前田よ!

http://www.iza.ne.jp/news/newsarticle/sports/81352/

若き日には、夢があった。前田智を獲得した村上スカウトが明かす。「行けるときが来たら、ぜひ大リーグに行ってみたいんです…と、あいつはいっていたんだよ」。

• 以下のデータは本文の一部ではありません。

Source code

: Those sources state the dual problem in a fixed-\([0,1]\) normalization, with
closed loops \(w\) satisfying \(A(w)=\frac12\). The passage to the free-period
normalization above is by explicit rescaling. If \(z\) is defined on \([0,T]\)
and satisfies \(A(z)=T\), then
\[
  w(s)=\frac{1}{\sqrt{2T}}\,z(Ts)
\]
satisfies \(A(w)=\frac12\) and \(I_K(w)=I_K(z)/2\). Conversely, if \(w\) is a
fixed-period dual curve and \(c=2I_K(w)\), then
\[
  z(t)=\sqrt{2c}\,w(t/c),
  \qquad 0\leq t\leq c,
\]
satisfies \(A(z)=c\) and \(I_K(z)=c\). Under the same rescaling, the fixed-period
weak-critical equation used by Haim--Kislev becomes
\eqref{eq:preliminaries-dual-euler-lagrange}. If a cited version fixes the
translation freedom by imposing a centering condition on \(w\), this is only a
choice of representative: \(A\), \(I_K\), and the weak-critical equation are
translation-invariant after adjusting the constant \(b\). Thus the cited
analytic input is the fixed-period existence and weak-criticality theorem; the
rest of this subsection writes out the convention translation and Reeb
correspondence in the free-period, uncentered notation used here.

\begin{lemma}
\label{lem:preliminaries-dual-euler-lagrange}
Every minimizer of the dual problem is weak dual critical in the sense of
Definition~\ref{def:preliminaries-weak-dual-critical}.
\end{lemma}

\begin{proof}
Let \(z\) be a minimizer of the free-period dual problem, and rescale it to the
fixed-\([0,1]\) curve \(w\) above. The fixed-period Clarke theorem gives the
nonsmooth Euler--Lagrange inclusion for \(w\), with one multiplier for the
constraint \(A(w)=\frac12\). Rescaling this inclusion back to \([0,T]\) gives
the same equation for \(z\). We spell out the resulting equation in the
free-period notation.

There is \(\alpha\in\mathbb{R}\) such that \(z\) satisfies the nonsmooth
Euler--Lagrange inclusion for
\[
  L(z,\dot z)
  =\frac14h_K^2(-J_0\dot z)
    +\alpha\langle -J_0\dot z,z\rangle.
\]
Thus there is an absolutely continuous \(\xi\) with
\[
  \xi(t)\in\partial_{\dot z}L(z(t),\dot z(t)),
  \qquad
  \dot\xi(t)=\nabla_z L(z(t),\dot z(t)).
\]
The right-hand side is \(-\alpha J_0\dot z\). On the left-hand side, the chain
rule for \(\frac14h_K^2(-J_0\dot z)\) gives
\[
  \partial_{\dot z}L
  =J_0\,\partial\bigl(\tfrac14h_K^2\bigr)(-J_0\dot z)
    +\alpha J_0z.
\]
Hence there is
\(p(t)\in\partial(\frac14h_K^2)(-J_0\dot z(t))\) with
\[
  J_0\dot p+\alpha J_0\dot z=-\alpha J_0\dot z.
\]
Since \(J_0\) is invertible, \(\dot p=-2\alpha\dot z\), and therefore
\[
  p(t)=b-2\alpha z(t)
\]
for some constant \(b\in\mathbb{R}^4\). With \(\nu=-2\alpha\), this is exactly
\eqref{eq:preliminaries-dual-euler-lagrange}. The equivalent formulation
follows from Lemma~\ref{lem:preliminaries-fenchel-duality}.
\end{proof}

 前田智徳が二千本安打達成。前田についてはいくらでも語ることがあるだろうから、それらについてあえて語ることもない……。
 現在の、前田だ。印象的だったのは、深夜のスポーツうるぐす。生出演の前田に、江川卓は次のような質問をした。「前田さんに憧れて野球をする子どもたちも多いと思います。もしも子どもたちに、バッティングのコツを教えるとしたら、なんと言いますか?」……単にバッティングのコツを聞いても答えるはずがない。そこで、子どもをだしにする江川の如才なさ、見事な質問だ。これに前田がどう答えたか(引用形式にするけれど、正確な聞き書きではなくて大意です)。

 自分が教わりたいくらい。子どもたちと手をつないで聞きに行きます。

 これには泣けた。求道者の「道」は答えそのものでなく、やはり「道」そのものなのか。もしも道を求める子がいれば、手をつないで道を行くという。世の中の一握りの資質に恵まれた人間しかなれないプロ野球選手。その中にあって、さらに天才と言われる男の真髄。前田の前に前田なく、前田の後に前田無し。いや、前田が道を求める限り、同じ道を求める後人も出てくるだろう。
 願はくは、前田の道のりを一打席でも長く見られますように。第二、第三の前田が、早くカープに現れますように(選手名鑑上のコメントでなしに!)。